To avoid the small type-checking overhead, the framework can be set explicitly, by calling ivy.set_framework("torch") for example. This updates the __dict__ of the ivy namespace with the __dict__ of a framework-specific namespace, such as ivy.torch. The framework-specific namespace bypasses type-checking of the inputs. The end user would use your codebase like so:

import ivy
import torch
from your_awesome_project import sincos

ivy.set_framework('torch')
# some exciting torch code
x = torch.tensor([0.])
y = sincos(x)  # no type checking
# more exciting torch code
ivy.unset_framework()


Framework Block Setting

Finally, some users may wish to use multiple frameworks in a single project. For example, NumPy is often used in conjunction with DL frameworks. NumPy can be used for implementing non-differentiable parts of the project on the CPU, and interfacing with other packages such as OpenCV and MatPlotLib for visualization.
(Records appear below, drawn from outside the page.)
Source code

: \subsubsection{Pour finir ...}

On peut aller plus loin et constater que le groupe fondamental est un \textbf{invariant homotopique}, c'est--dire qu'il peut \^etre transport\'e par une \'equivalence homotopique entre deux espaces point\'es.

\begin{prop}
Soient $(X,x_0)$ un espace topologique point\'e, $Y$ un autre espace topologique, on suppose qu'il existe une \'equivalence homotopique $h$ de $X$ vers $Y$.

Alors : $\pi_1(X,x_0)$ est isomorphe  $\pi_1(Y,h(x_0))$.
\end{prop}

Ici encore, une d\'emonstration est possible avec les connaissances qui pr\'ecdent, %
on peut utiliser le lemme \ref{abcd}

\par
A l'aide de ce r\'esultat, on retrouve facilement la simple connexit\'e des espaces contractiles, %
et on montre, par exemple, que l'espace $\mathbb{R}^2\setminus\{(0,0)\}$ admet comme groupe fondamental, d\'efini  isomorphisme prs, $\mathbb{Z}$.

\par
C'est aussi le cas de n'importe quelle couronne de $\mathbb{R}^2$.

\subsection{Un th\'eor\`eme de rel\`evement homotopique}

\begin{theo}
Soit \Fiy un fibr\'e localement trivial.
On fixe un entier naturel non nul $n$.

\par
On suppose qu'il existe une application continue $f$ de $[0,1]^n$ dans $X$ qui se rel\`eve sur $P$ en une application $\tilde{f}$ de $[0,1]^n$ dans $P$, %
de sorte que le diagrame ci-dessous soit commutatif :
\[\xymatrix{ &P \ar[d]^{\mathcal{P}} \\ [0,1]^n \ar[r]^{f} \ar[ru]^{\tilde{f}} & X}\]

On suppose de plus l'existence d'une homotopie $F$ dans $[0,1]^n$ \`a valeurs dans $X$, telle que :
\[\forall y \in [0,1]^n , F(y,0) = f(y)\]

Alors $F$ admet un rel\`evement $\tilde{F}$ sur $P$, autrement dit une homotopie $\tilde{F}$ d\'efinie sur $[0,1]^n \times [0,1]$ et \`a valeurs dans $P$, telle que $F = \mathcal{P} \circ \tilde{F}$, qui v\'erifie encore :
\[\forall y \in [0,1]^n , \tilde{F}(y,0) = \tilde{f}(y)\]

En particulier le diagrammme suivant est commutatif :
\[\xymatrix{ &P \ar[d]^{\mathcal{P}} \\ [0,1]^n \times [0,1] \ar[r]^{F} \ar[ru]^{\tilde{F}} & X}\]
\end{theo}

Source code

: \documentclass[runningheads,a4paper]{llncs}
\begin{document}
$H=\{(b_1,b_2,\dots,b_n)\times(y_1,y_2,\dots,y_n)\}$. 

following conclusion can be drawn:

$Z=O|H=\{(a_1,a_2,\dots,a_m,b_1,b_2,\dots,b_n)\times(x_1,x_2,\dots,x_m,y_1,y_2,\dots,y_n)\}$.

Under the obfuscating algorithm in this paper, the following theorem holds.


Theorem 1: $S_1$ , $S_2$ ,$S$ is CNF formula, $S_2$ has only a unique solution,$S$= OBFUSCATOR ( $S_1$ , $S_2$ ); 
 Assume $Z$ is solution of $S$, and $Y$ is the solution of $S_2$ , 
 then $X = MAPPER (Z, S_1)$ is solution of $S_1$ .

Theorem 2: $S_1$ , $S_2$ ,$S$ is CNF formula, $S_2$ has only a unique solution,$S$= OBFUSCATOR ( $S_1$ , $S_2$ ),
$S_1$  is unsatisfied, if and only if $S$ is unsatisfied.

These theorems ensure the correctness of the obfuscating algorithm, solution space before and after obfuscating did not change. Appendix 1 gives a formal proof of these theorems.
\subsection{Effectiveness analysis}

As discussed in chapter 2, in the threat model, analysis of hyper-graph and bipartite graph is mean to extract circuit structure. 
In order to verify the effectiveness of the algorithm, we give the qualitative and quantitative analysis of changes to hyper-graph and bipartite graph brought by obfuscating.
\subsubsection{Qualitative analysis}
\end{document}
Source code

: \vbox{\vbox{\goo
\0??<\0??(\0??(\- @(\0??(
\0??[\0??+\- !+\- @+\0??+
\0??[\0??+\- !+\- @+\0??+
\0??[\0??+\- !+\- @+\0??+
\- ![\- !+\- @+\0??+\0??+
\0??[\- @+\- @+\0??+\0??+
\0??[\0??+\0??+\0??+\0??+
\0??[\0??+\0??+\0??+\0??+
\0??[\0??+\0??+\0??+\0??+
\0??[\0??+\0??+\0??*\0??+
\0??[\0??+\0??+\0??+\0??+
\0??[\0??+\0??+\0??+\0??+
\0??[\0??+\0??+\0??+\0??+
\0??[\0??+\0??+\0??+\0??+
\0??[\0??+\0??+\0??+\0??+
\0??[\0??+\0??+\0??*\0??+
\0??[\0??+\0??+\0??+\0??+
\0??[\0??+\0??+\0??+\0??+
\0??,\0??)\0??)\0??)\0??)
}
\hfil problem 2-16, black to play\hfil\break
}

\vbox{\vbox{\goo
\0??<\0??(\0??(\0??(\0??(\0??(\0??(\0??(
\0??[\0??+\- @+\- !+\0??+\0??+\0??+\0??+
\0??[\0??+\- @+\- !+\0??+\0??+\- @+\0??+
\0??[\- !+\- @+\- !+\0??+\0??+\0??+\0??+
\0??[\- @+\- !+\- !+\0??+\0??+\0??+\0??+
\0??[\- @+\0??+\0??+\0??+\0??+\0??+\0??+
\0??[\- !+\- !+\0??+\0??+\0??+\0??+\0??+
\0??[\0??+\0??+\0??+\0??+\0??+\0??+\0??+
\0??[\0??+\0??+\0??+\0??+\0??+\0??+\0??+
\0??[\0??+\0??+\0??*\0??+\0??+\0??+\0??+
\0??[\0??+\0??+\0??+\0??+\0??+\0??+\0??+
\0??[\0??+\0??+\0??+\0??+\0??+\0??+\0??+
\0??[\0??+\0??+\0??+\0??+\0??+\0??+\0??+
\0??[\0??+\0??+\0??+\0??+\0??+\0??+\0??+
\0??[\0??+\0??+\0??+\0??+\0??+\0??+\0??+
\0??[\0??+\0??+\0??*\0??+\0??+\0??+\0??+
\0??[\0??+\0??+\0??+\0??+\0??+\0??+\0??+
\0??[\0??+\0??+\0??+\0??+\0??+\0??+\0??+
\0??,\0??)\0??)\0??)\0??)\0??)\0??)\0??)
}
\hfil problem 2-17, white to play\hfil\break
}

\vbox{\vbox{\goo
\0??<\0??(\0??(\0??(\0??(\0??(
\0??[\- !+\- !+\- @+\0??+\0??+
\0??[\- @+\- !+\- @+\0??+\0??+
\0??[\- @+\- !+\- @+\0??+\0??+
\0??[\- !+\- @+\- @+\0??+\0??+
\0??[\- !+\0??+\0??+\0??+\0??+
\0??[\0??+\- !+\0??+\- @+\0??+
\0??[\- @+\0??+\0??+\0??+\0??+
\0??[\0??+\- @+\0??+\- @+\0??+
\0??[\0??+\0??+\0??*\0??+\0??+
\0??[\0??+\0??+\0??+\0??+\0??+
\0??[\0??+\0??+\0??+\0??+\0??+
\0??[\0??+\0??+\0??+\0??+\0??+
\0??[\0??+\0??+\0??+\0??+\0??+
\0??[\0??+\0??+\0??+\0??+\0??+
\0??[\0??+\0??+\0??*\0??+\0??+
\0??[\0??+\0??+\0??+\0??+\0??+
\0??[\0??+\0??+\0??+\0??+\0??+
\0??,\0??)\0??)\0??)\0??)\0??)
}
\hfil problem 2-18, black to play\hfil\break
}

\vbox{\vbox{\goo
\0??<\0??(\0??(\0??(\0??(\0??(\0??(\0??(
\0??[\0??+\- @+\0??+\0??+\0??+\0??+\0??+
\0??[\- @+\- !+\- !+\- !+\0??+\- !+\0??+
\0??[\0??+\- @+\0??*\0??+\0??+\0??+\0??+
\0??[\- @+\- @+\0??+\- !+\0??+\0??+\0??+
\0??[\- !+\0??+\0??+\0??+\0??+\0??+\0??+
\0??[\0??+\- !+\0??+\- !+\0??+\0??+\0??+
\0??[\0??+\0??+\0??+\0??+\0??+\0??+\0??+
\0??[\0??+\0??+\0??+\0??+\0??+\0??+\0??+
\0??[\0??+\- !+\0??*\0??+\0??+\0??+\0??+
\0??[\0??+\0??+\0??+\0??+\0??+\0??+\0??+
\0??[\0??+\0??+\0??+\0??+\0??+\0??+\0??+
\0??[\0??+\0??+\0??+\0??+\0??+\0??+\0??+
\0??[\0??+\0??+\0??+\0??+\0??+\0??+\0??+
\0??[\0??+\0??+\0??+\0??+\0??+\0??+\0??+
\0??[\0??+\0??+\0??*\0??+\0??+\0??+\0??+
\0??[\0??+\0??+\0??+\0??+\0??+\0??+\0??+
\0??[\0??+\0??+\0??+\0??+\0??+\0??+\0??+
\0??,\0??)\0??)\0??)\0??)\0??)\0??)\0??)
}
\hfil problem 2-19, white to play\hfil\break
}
For end users wishing to use different parts of their code with different backends in a single project, without using repeated calls to ivy.set_framework() and ivy.unset_framework(), then the with statement can be used like so:

import ivy
import torch
import numpy as np
from your_awesome_project import sincos

with ivy.numpy.use:
# some exciting np code
x = np.array([0.])
y = sincos(x)  # no type checking
# more exciting np code

with ivy.torch.use:
# some exciting torch code
x = torch.tensor([0.])
y = sincos(x)  # no type checking
# more exciting torch code


User Flexibility

Overall, this variety in backend selection gives end users a lot of flexibility. If they want to dive straight into using your Ivy project, then they can start using functions immediately, with type-checking in the background. If they use only a single backend in their project, they can explicitly set this at the beginning of their own code using ivy.set_framework(). Finally, if they use multiple backends in one project, they can set and unset the frameworks using either ivy.set_framework() and ivy.unset_framework(), or via the with statement.